Je sers les poings et refoule des larmes, qui viennent malgré elles, sans que j'en ai le contrôle. Être vivant.
"Tu ne t'échapperas pas comme ça, réponds-moi.
-Putain, avant le début de nos entretiens, j'avais le contrôle. Je contrôlais mes émotions en les noyant, mes petits démons dansants n'avaient pas la possibilité de me ronger. Je contrôlais mes consommations. La situation ne m'échappait pas tant que ça. Ou en fait si. Et il a fallu d'une putain de chute dans les escaliers pour que tout foute le camp. Et maintenant, je me rends compte qu'il est impossible de rester seul, qu'on a besoin, comment dire "d'une compagne cosmique", de quelqu'un, d'un écho. Vous m'avez baisé la gueule avec votre stage.
-Tu me l'as déjà dit, en y ajoutant "enfoiré".

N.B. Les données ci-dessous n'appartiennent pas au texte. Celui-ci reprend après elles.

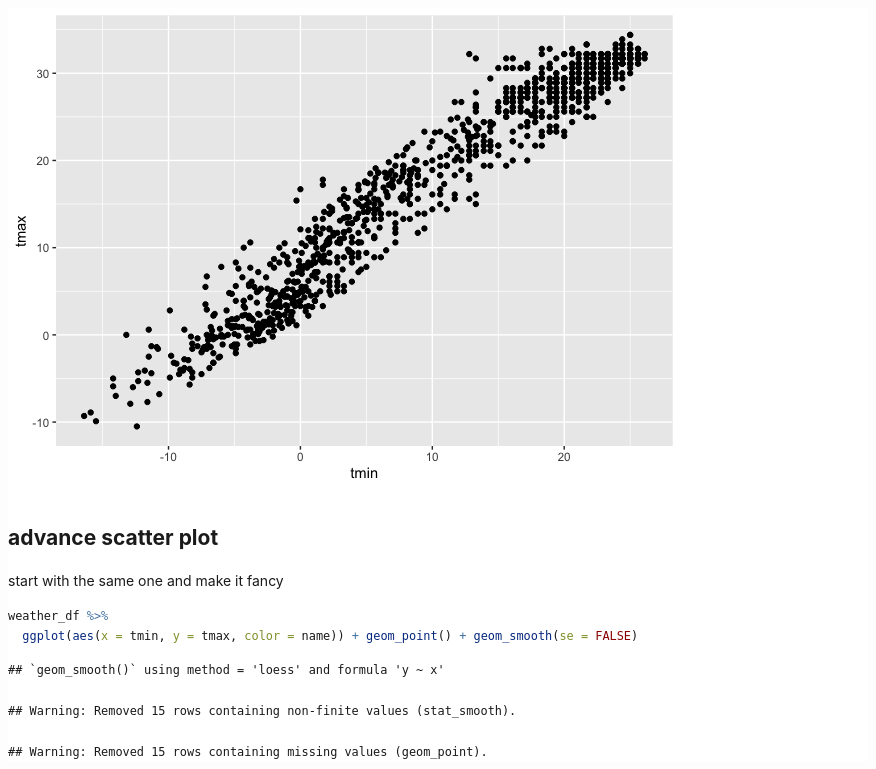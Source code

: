 ![](DSlecture8_files/figure-gfm/unnamed-chunk-5-1.png)

## advance scatter plot

start with the same one and make it fancy

``` r
weather_df %>% 
  ggplot(aes(x = tmin, y = tmax, color = name)) + geom_point() + geom_smooth(se = FALSE)
```

    ## `geom_smooth()` using method = 'loess' and formula 'y ~ x'

    ## Warning: Removed 15 rows containing non-finite values (stat_smooth).

    ## Warning: Removed 15 rows containing missing values (geom_point).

-Oui, et je l'assume parfaitement.
-Ça fait chier de savoir qu'on ne peut être seul?
-Oui. Mais je l'accepte, finalement, très bien. Mais c'est pire lorsqu'on a détruit tout son entourage.
-On en reparlera, c'est fini pour aujourd'hui.
-Pile à l'heure, toujours.
-Eh oui, ça fait partie du boulot.
-Ah, au passage, depuis votre connerie de stage, je me remets à écrire, bon, quelques vers par-ci par-là.
-Oui, des broutilles, pourquoi y attacher de l'importance."

Il me sert la main et me laisse sur cette boutade. Je descends les escaliers deux par deux, mes Docks résonnant sur les marches de bois. Oui, ça vient.